== Segment start ==
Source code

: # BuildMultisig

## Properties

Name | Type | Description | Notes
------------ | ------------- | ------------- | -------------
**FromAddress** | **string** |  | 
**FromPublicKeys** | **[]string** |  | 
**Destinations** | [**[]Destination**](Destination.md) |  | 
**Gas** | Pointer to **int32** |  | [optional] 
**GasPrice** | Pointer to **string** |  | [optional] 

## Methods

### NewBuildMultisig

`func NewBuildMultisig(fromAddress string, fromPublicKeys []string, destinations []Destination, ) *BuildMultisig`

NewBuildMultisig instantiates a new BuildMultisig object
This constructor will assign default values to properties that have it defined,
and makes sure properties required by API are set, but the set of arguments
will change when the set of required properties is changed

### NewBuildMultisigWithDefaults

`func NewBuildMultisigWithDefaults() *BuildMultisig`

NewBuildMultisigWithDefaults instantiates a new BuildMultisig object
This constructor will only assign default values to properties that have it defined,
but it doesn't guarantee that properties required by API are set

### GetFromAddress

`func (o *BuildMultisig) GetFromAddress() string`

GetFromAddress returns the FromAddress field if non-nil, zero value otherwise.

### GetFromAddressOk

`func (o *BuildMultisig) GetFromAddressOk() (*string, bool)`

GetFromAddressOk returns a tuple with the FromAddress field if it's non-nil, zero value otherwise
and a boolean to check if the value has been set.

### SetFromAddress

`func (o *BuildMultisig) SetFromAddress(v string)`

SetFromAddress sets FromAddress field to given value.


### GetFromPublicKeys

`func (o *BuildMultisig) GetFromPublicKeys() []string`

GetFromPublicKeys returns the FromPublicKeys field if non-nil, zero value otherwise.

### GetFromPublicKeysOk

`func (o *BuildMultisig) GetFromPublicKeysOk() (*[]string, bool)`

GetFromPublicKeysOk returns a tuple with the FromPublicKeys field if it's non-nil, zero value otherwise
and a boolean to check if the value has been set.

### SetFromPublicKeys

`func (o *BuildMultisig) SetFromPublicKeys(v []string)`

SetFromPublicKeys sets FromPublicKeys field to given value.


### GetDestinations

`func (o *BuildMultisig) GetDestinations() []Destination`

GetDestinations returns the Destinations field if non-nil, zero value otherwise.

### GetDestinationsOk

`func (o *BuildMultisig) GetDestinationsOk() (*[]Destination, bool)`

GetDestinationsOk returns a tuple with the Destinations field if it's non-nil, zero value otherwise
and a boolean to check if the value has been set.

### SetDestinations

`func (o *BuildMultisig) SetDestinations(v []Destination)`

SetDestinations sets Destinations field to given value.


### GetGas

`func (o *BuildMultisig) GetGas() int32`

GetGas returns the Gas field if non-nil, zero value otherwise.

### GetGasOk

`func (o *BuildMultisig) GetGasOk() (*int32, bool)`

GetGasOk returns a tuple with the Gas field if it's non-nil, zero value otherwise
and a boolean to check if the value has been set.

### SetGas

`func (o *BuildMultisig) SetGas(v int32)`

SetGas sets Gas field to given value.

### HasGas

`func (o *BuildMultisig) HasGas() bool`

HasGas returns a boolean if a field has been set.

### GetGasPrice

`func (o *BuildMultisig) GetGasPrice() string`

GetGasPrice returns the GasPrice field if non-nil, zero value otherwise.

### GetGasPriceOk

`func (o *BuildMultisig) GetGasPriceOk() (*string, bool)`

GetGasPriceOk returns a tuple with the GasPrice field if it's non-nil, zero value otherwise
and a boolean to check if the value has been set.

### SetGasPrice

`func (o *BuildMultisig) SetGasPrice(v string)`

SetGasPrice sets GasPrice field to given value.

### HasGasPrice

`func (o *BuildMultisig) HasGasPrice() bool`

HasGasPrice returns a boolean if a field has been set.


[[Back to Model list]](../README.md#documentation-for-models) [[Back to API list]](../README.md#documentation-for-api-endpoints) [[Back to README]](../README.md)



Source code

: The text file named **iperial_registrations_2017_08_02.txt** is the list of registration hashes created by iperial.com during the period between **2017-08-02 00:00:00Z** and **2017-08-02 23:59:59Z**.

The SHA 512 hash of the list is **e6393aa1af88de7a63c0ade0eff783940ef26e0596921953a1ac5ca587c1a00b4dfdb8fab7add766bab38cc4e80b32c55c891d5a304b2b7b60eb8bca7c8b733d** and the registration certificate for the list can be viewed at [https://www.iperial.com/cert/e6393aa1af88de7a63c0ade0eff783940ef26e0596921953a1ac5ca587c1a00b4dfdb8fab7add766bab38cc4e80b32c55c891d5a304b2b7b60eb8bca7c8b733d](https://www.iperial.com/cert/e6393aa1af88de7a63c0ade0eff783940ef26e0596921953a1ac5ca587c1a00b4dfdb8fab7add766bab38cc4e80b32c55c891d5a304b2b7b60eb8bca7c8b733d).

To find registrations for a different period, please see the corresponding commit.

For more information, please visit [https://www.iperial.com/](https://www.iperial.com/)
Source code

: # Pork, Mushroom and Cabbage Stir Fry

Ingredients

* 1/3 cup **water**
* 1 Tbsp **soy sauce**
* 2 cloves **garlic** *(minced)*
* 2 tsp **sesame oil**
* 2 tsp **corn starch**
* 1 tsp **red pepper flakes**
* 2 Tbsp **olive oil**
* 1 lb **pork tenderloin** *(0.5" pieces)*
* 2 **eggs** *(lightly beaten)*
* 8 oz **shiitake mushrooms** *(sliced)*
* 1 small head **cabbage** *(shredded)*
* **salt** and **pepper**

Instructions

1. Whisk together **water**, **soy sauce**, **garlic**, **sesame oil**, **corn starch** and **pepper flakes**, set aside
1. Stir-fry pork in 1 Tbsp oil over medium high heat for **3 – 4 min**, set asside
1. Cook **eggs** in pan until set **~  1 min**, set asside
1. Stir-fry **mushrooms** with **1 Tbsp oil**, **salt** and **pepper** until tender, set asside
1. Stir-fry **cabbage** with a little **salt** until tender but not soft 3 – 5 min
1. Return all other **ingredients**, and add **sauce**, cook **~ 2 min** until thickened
== Segment end ==
**AIM OF THE EXERCISE**
Output exactly one stretch of the listing: from the line containing "and makes sure" through the line containing "NewBuildMultisigWithDefaults instantiates a", both end lines included.

**RESULT**
and makes sure properties required by API are set, but the set of arguments
will change when the set of required properties is changed

### NewBuildMultisigWithDefaults

`func NewBuildMultisigWithDefaults() *BuildMultisig`

NewBuildMultisigWithDefaults instantiates a new BuildMultisig object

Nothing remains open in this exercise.